Jak przypomina "Wyborcza", PiS uderza tym samym również w takie symboliczne postaci, jak gen. Marek Papała. On również służbę zaczął w czasach PRL, ale w wolnej Polsce uczestniczył w tworzeniu policji. W uznaniu zasług został mianowany w połowie lat 90. komendantem głównym policji, aby trzy lata później zginąć na służbie w 1998 roku. Ustawa dezubekizacyjna w takiej formie przekreśla te zasługi.
Przeciwko takiemu prawu głośny sprzeciw wyraża między innymi Zarząd Główny NSZZ Policjantów: "Stwierdzamy stanowczo, że nie godzimy się na to, by ustawa dotyczyła osób, które po 1990 roku zostały pozytywnie zweryfikowane i potem przez wiele lat pracowały bądź nadal pracują w policji i innych formacjach mundurowych na rzecz wolnego i demokratycznego państwa".

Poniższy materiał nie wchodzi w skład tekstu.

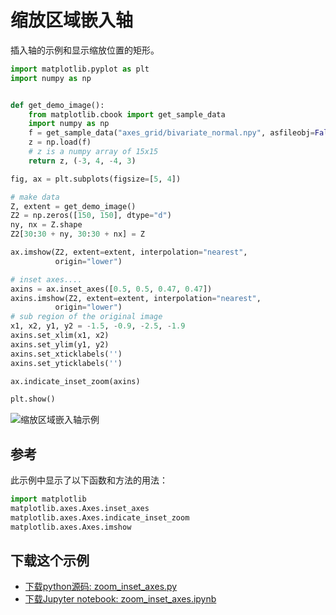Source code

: # 缩放区域嵌入轴

插入轴的示例和显示缩放位置的矩形。

```python
import matplotlib.pyplot as plt
import numpy as np


def get_demo_image():
    from matplotlib.cbook import get_sample_data
    import numpy as np
    f = get_sample_data("axes_grid/bivariate_normal.npy", asfileobj=False)
    z = np.load(f)
    # z is a numpy array of 15x15
    return z, (-3, 4, -4, 3)

fig, ax = plt.subplots(figsize=[5, 4])

# make data
Z, extent = get_demo_image()
Z2 = np.zeros([150, 150], dtype="d")
ny, nx = Z.shape
Z2[30:30 + ny, 30:30 + nx] = Z

ax.imshow(Z2, extent=extent, interpolation="nearest",
          origin="lower")

# inset axes....
axins = ax.inset_axes([0.5, 0.5, 0.47, 0.47])
axins.imshow(Z2, extent=extent, interpolation="nearest",
          origin="lower")
# sub region of the original image
x1, x2, y1, y2 = -1.5, -0.9, -2.5, -1.9
axins.set_xlim(x1, x2)
axins.set_ylim(y1, y2)
axins.set_xticklabels('')
axins.set_yticklabels('')

ax.indicate_inset_zoom(axins)

plt.show()
```

![缩放区域嵌入轴示例](https://matplotlib.org/_images/sphx_glr_zoom_inset_axes_001.png)

## 参考

此示例中显示了以下函数和方法的用法：

```python
import matplotlib
matplotlib.axes.Axes.inset_axes
matplotlib.axes.Axes.indicate_inset_zoom
matplotlib.axes.Axes.imshow
```

## 下载这个示例
            
- [下载python源码: zoom_inset_axes.py](https://matplotlib.org/_downloads/zoom_inset_axes.py)
- [下载Jupyter notebook: zoom_inset_axes.ipynb](https://matplotlib.org/_downloads/zoom_inset_axes.ipynb)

Prawnicy NSZZ Policjantów podkreślają, że części świadczeń pozbawionych mogą zostać również przyszli emeryci, którzy do dzisiaj pozostają w służbie, a nie tylko te osoby, które już nabyły praw emerytalnych. Szczególnie niesprawiedliwe wydaje się także pozbawianie świadczeń rodzinnych dzieci, wdów czy rodziców zmarłych funkcjonariuszy. Ci będą karani za przecież nieswoje wybory, ale ojców, synów czy mężów.
Co istotne pod topór trafią również przyszłe świadczenia części lekarzy. Zwłaszcza, że jak przypomina "Gazeta Prawna", wszyscy lekarze, którzy chcieli pracować w szpitalu resortowym przed 1989 r., musieli posiadać stopień oficerski. Również ostatni dyrektor obecnego Centralnego Szpitala Klinicznego MSWiA w Warszawie był pułkownikiem.
Budżet jednak zaoszczędzi
546 mln zł rocznie zaoszczędzi rząd na świadczeniach emerytalnych i rentowych z systemu zaopatrzenia emerytalnego służb mundurowych – wynika z ocen skutków regulacji. Według założeń, ustawa ma wejść w życie 1 stycznia 2017 r, a świadczenia emerytalne i rentowe w nowej wysokości mają być wypłacane od 1 października 2017 r.
Ile wyniosą? Będą one sięgać maksymalnie poziomu średniego świadczenia w systemie powszechnym. Według wstępnych danych, w czerwcu 2016 r. wysokość średniej emerytury wypłacanej przez ZUS wynosiła 2053 zł, a wysokość średniej renty z tytułu niezdolności do pracy - 1543 zł. Tyle więc mają dostawać osoby objęte nowym prawem. Renta rodzinna dla takich osób nie będzie mogła być wyższa niż 1725 zł.
Projekt zakłada również obniżenie procentowego wymiaru emerytury z 0,7 proc. do 0,5 proc. podstawy wymiaru za każdy rok służby w organach bezpieczeństwa państwa oraz obniżenie współczynnika procentowego podstawy wymiaru renty inwalidzkiej o 2 proc. za każdy rok takiej służby.
Dodatkowo nie będzie już możliwości podwyższenia emerytury - o 15 proc. podstawy wymiaru - za inwalidztwo pozostające w związku ze służbą dla osób pełniących służbę wyłącznie w organach bezpieczeństwa państwa.
Według projektu, informację o przebiegu służby funkcjonariuszy w okresie PRL będzie sprawdzać Instytut Pamięci Narodowej.